Stereotactic Body Radiotherapy for Multiple Renal Cell Carcinoma Lesions in a Patient With Polycystic Kidney Disease After Partial Nephrectomy
Laura Giannini, Miriam Torrisi, Chiara Lucrezia Deantoni, Roberta Tummineri, Andrei Fodor

TL;DR
This paper presents a case where stereotactic body radiotherapy successfully treated multiple kidney cancer lesions in a patient with pre-existing kidney disease.
Contribution
The study demonstrates the safety and effectiveness of SBRT for multiple RCC lesions in patients with compromised kidney function.
Findings
SBRT was safely administered to four renal lesions with no acute toxicity observed.
MRI follow-up showed stable disease and preserved renal function 29 months post-treatment.

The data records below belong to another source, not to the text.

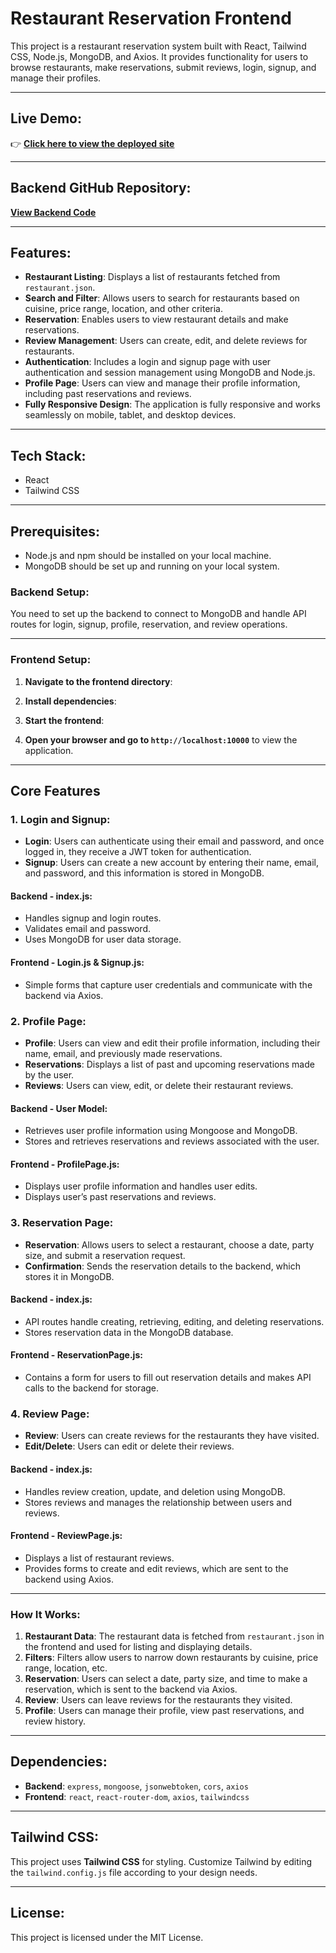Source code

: # Restaurant Reservation Frontend

This project is a restaurant reservation system built with React, Tailwind CSS, Node.js, MongoDB, and Axios. It provides functionality for users to browse restaurants, make reservations, submit reviews, login, signup, and manage their profiles.

---

## Live Demo:
👉 [**Click here to view the deployed site**](https://restaurant-reservation-ui.netlify.app/)

---

## Backend GitHub Repository:
 [**View Backend Code**](https://github.com/nandhinigurumoorthyy/Restaurant_Reservation_backend.git)

---

## Features:
- **Restaurant Listing**: Displays a list of restaurants fetched from `restaurant.json`.
- **Search and Filter**: Allows users to search for restaurants based on cuisine, price range, location, and other criteria.
- **Reservation**: Enables users to view restaurant details and make reservations.
- **Review Management**: Users can create, edit, and delete reviews for restaurants.
- **Authentication**: Includes a login and signup page with user authentication and session management using MongoDB and Node.js.
- **Profile Page**: Users can view and manage their profile information, including past reservations and reviews.
- **Fully Responsive Design**: The application is fully responsive and works seamlessly on mobile, tablet, and desktop devices.

---

## Tech Stack:  
  - React
  - Tailwind CSS

---

## Prerequisites:
- Node.js and npm should be installed on your local machine.
- MongoDB should be set up and running on your local system.

### **Backend Setup**:
You need to set up the backend to connect to MongoDB and handle API routes for login, signup, profile, reservation, and review operations.

---

### **Frontend Setup**:

1. **Navigate to the frontend directory**:


2. **Install dependencies**:
 

3. **Start the frontend**:
 

4. **Open your browser and go to `http://localhost:10000`** to view the application.

---

## **Core Features**

### 1. **Login and Signup**:
- **Login**: Users can authenticate using their email and password, and once logged in, they receive a JWT token for authentication.
- **Signup**: Users can create a new account by entering their name, email, and password, and this information is stored in MongoDB.

#### **Backend - index.js**:
- Handles signup and login routes.
- Validates email and password.
- Uses MongoDB for user data storage.

#### **Frontend - Login.js & Signup.js**:
- Simple forms that capture user credentials and communicate with the backend via Axios.

### 2. **Profile Page**:
- **Profile**: Users can view and edit their profile information, including their name, email, and previously made reservations.
- **Reservations**: Displays a list of past and upcoming reservations made by the user.
- **Reviews**: Users can view, edit, or delete their restaurant reviews.

#### **Backend - User Model**:
- Retrieves user profile information using Mongoose and MongoDB.
- Stores and retrieves reservations and reviews associated with the user.

#### **Frontend - ProfilePage.js**:
- Displays user profile information and handles user edits.
- Displays user’s past reservations and reviews.

### 3. **Reservation Page**:
- **Reservation**: Allows users to select a restaurant, choose a date, party size, and submit a reservation request.
- **Confirmation**: Sends the reservation details to the backend, which stores it in MongoDB.

#### **Backend - index.js**:
- API routes handle creating, retrieving, editing, and deleting reservations.
- Stores reservation data in the MongoDB database.

#### **Frontend - ReservationPage.js**:
- Contains a form for users to fill out reservation details and makes API calls to the backend for storage.

### 4. **Review Page**:
- **Review**: Users can create reviews for the restaurants they have visited.
- **Edit/Delete**: Users can edit or delete their reviews.
  
#### **Backend - index.js**:
- Handles review creation, update, and deletion using MongoDB.
- Stores reviews and manages the relationship between users and reviews.

#### **Frontend - ReviewPage.js**:
- Displays a list of restaurant reviews.
- Provides forms to create and edit reviews, which are sent to the backend using Axios.
---

### **How It Works**:
1. **Restaurant Data**: The restaurant data is fetched from `restaurant.json` in the frontend and used for listing and displaying details.
2. **Filters**: Filters allow users to narrow down restaurants by cuisine, price range, location, etc.
3. **Reservation**: Users can select a date, party size, and time to make a reservation, which is sent to the backend via Axios.
4. **Review**: Users can leave reviews for the restaurants they visited.
5. **Profile**: Users can manage their profile, view past reservations, and review history.

---

## **Dependencies**:
- **Backend**: `express`, `mongoose`, `jsonwebtoken`, `cors`, `axios`
- **Frontend**: `react`, `react-router-dom`, `axios`, `tailwindcss`

---

## **Tailwind CSS**:
This project uses **Tailwind CSS** for styling. Customize Tailwind by editing the `tailwind.config.js` file according to your design needs.

---

## **License**:
This project is licensed under the MIT License.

SBRT achieved long-term disease control even with a reduced dose in a complex clinical scenario.
Abstract
Renal cell carcinoma (RCC) is the most common malignant tumor of the kidney. Stereotactic body radiotherapy (SBRT) has recently emerged as a promising non-invasive treatment option for patients with localized RCC. However, data on SBRT in cases involving multiple renal lesions and pre-existing chronic kidney disease remain limited. We report a case of a 69-year-old male with a history of polycystic kidney disease and prior partial nephrectomy for RCC, who was found to have four new renal lesions during follow-up. At diagnosis of relapse, the patient was treated with SBRT using Cybernife®. All four lesions were treated simultaneously, with a total dose of 30 Gy in five consecutive fractions. No acute toxicity was observed. At the last follow-up, 29 months after SBRT, the MRI confirmed the stable disease observed at the previous controls. Renal function remained stable throughout the…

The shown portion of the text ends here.